■ DESCRIPTION OF THE TASK
Collect every line of the records below that contains the word "supports".

■ AVAILABLE DATA
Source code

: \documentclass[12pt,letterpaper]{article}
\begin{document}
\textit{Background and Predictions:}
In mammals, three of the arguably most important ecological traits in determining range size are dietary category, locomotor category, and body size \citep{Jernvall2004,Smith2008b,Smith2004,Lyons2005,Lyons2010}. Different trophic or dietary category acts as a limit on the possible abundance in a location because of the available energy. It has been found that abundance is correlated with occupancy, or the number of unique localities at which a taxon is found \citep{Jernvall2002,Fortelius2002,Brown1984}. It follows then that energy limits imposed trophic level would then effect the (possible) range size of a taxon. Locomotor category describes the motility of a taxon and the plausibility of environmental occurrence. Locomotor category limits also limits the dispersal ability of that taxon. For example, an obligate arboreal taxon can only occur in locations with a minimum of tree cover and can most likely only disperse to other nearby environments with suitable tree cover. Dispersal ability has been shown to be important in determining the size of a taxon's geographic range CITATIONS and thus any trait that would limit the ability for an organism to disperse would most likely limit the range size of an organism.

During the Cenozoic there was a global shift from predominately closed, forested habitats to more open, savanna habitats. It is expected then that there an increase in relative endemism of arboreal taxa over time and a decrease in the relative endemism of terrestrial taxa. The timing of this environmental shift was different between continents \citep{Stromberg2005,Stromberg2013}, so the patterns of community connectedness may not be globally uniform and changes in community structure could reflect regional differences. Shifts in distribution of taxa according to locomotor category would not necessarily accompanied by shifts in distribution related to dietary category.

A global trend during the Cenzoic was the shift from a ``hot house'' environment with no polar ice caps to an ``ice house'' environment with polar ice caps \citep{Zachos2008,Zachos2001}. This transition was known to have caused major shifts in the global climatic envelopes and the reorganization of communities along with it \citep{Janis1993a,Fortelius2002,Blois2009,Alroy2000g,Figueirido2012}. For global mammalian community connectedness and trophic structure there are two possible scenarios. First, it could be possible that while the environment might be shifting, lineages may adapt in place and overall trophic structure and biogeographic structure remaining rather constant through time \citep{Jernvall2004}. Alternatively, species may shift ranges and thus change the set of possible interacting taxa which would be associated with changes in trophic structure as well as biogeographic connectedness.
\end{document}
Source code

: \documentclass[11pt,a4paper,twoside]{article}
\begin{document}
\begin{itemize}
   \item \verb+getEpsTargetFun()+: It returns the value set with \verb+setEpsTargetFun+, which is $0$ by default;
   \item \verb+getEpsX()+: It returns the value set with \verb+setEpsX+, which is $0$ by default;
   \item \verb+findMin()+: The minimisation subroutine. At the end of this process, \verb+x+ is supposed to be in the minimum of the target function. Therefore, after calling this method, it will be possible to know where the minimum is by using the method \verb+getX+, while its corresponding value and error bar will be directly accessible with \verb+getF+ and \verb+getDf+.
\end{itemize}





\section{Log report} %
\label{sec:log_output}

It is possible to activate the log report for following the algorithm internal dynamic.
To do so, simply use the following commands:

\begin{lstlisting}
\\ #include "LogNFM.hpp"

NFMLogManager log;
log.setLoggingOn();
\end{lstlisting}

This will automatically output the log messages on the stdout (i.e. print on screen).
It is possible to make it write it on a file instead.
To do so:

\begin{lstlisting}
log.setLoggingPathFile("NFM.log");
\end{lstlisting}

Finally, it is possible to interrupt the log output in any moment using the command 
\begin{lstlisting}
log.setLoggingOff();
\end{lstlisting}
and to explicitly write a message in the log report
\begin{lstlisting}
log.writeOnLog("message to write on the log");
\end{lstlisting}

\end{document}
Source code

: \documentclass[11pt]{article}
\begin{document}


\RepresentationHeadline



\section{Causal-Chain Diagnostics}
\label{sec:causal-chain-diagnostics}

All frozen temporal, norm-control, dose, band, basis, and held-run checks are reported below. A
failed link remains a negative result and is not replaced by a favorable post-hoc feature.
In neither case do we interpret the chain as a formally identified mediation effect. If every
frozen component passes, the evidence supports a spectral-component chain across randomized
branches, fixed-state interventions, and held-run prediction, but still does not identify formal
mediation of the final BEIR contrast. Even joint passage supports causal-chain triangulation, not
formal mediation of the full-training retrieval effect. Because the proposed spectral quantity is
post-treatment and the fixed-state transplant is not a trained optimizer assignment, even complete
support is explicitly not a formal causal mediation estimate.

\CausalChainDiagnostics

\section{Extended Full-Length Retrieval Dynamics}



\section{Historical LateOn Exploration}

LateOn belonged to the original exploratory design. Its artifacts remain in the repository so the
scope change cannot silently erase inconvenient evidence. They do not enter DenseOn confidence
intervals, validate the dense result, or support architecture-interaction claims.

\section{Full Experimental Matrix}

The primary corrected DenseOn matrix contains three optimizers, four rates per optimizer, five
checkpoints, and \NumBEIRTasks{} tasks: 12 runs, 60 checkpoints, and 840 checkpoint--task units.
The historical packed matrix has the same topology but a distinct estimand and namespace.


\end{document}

■ REPLY
frozen component passes, the evidence supports a spectral-component chain across randomized
mediation of the final BEIR contrast. Even joint passage supports causal-chain triangulation, not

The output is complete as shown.